El cocodrilo miraba a Mylène y emitía un extraño chillido que parecía proceder de su tórax. Antoine no pudo impedir ser presa de un ataque de risa.

—Mylène, creo que te está cortejando.

Mylène, furiosa, le dio una patada en la pantorrilla.

—Antoine, creía que siempre tenías un fusil debajo de la almohada…

—Lo tenía al principio, pero…

Fue interrumpido por unos pasos precipitados que subían las escaleras. Llamaron a la puerta. Era Pong. Antoine le pidió que se deshiciera del animal y tapó con la sábana el pecho de Mylène que Pong miraba fijamente simulando que bajaba los ojos.

—¡Bambi! ¡Bambi! —chilló Pong, hablando de repente como una vieja china desdentada.
Come here, my beautiful Bambi… Those people are friends!

El cocodrilo giró lentamente su cabeza cilíndrica de ojos amarillos hacia Pong, dudó un instante y, después, soltando un suspiro, hizo pivotar su cuerpo y reptó hasta míster Lee que le dio una palmadita y le acarició entre los ojos.


Good boy, Bambi, good boy…

Después sacó un muslo de pollo del bolsillo de su pantalón y se lo tendió al animal, que lo atrapó con un golpe seco y brutal.

Eso fue demasiado para Mylène.


Pong, take Bambi away! Out!
Out!
—chapurreó en su inglés.


Yes, mame, yes… Come on, Bambi.

Y el cocodrilo, bailoteando, desapareció seguido de Pong.

Mylène, lívida y temblorosa, escrutó a Antoine con una larga mirada que significaba «no quiero ver NUNCA MÁS ese animal en la casa, lo has entendido, espero». Antoine asintió y, atrapando sus pantalones cortos y una camiseta, fue en busca de Pong y de Bambi.

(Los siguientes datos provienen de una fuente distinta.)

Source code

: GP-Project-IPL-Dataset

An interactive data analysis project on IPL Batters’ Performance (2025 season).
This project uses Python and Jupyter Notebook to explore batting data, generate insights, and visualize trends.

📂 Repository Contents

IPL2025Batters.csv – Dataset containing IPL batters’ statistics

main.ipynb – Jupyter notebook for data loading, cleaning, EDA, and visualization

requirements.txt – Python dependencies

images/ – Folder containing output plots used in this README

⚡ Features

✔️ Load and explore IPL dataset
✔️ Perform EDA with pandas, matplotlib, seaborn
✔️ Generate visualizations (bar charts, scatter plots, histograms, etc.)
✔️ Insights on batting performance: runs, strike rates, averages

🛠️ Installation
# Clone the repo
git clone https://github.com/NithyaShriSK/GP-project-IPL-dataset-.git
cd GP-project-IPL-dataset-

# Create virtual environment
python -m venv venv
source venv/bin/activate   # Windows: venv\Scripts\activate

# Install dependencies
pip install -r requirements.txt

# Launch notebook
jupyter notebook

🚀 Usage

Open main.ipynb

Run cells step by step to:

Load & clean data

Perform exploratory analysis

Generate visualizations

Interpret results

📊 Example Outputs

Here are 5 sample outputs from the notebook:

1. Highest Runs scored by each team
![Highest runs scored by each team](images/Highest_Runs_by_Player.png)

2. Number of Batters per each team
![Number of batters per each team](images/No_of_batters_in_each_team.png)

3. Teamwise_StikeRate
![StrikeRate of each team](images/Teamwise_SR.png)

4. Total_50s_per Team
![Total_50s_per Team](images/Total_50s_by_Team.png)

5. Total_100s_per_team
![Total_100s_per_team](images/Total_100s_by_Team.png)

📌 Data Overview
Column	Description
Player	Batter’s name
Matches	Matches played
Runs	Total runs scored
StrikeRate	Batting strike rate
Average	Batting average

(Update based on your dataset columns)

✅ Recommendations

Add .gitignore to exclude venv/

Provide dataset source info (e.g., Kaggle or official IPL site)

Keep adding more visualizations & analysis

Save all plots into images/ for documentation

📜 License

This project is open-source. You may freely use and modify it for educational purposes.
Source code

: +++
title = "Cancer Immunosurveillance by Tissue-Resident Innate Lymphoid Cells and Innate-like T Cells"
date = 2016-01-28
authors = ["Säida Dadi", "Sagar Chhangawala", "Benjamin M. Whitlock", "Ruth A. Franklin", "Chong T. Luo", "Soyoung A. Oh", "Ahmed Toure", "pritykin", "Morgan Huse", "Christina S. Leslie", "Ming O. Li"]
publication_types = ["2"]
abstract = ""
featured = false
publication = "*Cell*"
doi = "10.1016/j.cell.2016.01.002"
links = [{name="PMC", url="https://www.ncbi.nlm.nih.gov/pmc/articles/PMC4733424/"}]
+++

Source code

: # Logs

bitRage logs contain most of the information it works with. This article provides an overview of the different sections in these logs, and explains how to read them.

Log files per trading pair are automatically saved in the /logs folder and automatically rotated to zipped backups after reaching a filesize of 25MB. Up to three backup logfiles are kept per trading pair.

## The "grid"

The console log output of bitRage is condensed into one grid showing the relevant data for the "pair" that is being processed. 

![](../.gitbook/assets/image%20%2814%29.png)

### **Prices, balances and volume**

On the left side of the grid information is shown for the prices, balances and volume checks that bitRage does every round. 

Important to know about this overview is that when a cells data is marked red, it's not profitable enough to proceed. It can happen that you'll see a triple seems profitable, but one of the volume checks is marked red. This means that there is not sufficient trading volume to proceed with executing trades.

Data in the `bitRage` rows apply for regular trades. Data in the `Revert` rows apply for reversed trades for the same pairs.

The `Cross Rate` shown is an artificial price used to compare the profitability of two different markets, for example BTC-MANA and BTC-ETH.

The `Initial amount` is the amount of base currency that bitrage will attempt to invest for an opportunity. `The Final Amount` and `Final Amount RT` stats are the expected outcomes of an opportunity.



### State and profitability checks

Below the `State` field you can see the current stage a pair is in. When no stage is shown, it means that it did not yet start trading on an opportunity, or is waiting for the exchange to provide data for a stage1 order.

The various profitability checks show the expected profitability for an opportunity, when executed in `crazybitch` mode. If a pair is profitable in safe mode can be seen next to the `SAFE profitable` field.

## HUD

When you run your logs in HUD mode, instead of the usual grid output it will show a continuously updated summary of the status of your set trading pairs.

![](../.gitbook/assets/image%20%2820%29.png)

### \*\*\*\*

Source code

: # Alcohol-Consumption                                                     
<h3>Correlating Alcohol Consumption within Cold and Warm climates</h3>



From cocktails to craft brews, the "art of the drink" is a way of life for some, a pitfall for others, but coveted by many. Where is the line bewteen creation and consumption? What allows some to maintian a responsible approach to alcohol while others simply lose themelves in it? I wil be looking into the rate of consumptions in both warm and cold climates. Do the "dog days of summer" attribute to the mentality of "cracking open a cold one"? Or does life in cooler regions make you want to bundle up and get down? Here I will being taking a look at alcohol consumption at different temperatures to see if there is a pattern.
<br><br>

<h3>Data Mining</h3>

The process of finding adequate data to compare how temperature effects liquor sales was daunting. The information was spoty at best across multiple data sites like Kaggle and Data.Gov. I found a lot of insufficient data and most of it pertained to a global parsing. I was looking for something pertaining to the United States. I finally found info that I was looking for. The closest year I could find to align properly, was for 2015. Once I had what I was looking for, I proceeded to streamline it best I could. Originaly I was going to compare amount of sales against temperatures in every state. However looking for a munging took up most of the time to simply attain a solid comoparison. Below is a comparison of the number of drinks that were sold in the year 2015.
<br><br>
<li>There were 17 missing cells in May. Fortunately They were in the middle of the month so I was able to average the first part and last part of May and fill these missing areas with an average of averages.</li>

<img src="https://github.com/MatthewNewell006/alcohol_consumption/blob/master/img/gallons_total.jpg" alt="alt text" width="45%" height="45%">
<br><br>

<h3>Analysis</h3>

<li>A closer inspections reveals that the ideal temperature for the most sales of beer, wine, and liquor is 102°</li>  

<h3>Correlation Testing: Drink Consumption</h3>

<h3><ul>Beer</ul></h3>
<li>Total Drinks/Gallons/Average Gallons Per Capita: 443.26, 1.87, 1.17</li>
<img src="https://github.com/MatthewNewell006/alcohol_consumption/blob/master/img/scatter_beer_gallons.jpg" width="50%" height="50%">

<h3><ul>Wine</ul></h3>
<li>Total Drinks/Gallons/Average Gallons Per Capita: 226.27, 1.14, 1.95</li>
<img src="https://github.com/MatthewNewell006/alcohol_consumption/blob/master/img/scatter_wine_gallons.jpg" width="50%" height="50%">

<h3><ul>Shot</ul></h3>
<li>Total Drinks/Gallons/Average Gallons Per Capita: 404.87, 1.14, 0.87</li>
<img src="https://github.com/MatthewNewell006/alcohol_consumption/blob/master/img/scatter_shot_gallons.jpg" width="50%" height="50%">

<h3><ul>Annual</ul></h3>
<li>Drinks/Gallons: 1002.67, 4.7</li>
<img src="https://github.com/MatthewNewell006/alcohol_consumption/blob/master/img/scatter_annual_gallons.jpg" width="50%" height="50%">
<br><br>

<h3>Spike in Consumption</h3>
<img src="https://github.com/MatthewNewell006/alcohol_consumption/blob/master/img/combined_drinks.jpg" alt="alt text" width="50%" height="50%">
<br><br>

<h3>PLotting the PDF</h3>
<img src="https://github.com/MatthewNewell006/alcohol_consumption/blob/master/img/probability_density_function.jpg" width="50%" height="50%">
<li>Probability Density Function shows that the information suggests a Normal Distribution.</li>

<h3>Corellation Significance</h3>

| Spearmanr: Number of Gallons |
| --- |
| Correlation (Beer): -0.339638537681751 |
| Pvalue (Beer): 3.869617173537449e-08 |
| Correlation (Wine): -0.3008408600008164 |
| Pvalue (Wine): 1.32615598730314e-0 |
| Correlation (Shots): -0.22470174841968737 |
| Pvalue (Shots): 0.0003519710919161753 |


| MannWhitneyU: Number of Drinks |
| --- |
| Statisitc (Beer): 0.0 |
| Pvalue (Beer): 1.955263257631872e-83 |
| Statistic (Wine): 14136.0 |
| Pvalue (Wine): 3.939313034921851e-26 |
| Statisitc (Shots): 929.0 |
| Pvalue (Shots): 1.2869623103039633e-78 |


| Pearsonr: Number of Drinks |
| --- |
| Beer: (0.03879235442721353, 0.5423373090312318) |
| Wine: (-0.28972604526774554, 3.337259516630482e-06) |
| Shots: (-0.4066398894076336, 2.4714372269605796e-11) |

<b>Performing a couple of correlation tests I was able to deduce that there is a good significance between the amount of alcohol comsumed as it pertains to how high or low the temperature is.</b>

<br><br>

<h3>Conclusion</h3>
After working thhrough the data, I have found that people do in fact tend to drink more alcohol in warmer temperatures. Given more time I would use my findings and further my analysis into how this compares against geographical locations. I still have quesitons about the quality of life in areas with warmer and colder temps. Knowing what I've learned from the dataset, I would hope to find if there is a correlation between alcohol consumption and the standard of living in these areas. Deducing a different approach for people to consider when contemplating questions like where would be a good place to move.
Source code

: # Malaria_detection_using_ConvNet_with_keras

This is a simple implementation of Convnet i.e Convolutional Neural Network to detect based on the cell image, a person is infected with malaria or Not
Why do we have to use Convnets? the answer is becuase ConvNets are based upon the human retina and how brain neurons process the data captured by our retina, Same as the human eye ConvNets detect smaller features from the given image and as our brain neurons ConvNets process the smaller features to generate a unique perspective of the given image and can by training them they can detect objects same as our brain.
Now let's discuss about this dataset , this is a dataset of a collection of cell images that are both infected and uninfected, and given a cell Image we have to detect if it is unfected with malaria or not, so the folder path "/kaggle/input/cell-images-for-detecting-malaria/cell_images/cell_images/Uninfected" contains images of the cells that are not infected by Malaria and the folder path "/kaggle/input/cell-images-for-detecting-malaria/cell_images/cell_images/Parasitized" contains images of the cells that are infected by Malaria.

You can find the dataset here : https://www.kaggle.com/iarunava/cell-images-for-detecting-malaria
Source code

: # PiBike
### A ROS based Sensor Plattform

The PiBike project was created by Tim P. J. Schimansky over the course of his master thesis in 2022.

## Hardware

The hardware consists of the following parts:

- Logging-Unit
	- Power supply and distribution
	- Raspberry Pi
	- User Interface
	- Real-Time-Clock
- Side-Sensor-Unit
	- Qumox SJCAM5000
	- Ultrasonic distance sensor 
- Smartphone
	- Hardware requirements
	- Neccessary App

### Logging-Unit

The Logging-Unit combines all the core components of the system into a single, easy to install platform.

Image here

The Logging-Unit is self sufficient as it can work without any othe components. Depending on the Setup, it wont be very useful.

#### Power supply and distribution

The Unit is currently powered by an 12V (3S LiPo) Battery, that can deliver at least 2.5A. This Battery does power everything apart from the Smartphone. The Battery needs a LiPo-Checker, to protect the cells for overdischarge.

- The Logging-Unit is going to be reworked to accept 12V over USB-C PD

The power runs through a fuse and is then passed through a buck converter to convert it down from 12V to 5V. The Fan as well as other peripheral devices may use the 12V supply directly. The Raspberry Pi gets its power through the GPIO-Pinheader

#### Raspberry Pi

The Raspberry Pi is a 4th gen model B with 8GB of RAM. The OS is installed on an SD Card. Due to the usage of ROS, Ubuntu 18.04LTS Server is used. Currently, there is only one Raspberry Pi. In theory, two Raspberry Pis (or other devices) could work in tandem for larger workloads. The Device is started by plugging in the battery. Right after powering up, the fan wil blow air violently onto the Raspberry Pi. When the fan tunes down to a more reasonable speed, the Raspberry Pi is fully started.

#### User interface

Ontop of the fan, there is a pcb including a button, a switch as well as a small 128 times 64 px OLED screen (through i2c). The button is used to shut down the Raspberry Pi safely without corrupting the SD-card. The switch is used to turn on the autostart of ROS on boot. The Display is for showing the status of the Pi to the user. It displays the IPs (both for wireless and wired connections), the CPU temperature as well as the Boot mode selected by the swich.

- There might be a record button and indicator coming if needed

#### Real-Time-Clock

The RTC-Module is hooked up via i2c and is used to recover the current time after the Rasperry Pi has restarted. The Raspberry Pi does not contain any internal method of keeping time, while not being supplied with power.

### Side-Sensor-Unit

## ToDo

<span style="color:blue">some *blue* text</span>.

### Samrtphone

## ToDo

Los encontró en la cocina con Ming, la mujer de Pong. Pong y Ming mantenían la mirada baja mientras que Bambi mordisqueaba el pie de la mesa a la que Pong había atado un esqueleto de pollo frito. Antoine había aprendido que no había que enfrentarse a un chino a la cara. Los chinos son muy sensibles, incluso susceptibles, y cada advertencia puede ser interpretada como una humillación que no olvidará durante mucho tiempo. Preguntó pues con suavidad a Pong de dónde venía ese animal, encantador ciertamente, pero amenazante y que, en todo caso, no tenía nada que hacer en la casa. Pong le contó la historia de Bambi, cuya madre había sido hallada muerta en el Boeing que los traía de Tailandia. No era más grande que un gran renacuajo, aseguró Pong, y tan hermoso, míster Tonio, tan hermoso… Pong y Ming se habían encariñado con el pequeño Bambi y le habían criado. Le habían alimentado con biberones de sopa de pescado y caldo de arroz. Bambi había crecido y nunca les había agredido. Mordisqueado a veces, pero era normal. Habitualmente vivía en un estanque, rodeado de un cercado, y no salía nunca. Esa mañana se había escapado. «Seguramente quería conocerle. No volverá a pasar. No le hará daño —prometió Pong-no lo tire a la laguna con los otros, se lo comerían, ¡se ha convertido en una cría de hombre!».